New York is a very different world from San Jose, Ca and due to the vast dependence on public transportation, coupleage [please don't mind my made up words] exists everywhere. The inclination to see all of the hand holding and kissy facing often becomes inevitable. At times existence as a content single turns into a difficult task even when you don't know what you would do with a serious relationship. Among the many, Match.com is a notable e-mail-ordered date site that tops the list. One friend of mine [we'll call her Luna] decided that she no longer wanted to be a single freak of nature. A few months ago she made the decision to offer up some of her limited funds as a fiscal sacrifice to the date gods when she thought the the profile and picture she found was the actualization of the love she painted in her mind; shortly after my roommate friend [we'll call her Nightnelle] followed suite. Although Luna's initial date led to nothing-ever-after she uncharacteristically went on a Match date frenzy which allured her roommate [named Mia for the peservation of actual identity] to the Match.com scene as well. And get this, out of all of the people in this city Nightnelle and Mia had the audacity to find out that they went on a date with the same person at some point.

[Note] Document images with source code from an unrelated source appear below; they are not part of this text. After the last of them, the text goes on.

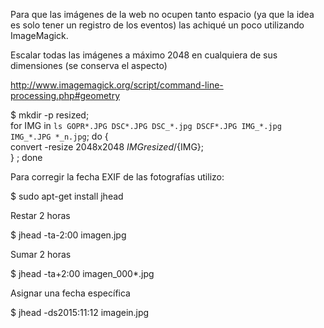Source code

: Para que las imágenes de la web no ocupen tanto espacio (ya que la
idea es solo tener un registro de los eventos) las achiqué un poco
utilizando ImageMagick.

Escalar todas las imágenes a máximo 2048 en cualquiera de sus
dimensiones (se conserva el aspecto)

http://www.imagemagick.org/script/command-line-processing.php#geometry

$ mkdir -p resized; \
  for IMG in `ls GOPR*.JPG DSC*.JPG DSC_*.jpg DSCF*.JPG IMG_*.jpg IMG_*.JPG *_n.jpg`; do { \
    convert -resize 2048x2048 ${IMG} resized/${IMG}; \
  } ; done


Para corregir la fecha EXIF de las fotografías utilizo:

$ sudo apt-get install jhead

Restar 2 horas

$ jhead -ta-2:00 imagen.jpg

Sumar 2 horas

$ jhead -ta+2:00 imagen_000*.jpg

Asignar una fecha específica

$ jhead -ds2015:11:12 imagein.jpg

While I sat back and listened to my friends' funny disappointments [the lame cops; 29 year olds that still live with their mothers; and Dave Chapelle look-a-likes] I wondered if I had missed the memo. Did everyone receive a note with the amount of time allotted to them to find the satisfaction of long lasting romantic companionship? I often wonder how much time I have on my imaginary count down clock to the moment I find a life long something or nothing at all, but I can't bring myself to shop online. I rarely even shop online for stuff after being the victim of eBay thievery. I suppose in a way I am guarding my heart from the same crime. My friends have given up on Match for now with hopes that the old fashioned way of doing things won't fail them. Until then I guess we will wait and hope that our conditions aren't likened to leprosy--ostracization and the beckoning of a much needed miracle. When we go to weddings without our ideal, tall, smart and random plus one, hopefully we won't depend on the alcohol to numb the pain. When Solitary becomes not only a boring game but a boring way of life hopefully we are reminded of Ecclesiastes 3 that implies that there is a time and place for everything. In my ideal, "I really like you" butterflies will fill the time, and the place will be real opposed to virtual. When it comes down to it, I bear in mind that when all appears to be mayhem and hope seems to have eloped with time, a beautiful harmony does still exist in the universe [I feel like some violins should be playing right now or something]. My grandmother was fortunate enough to have found love three times so far...and get this, the most recent time was by way of eHarmony ; )

Often times Time fools us into thinking it possesses Lola-like running abilities, but in reality it's been going at the same pace since it began--so don't neglect the valuable present moments by worrying over the future ones, even if they are remote. [Wow, I need to take my own advice!]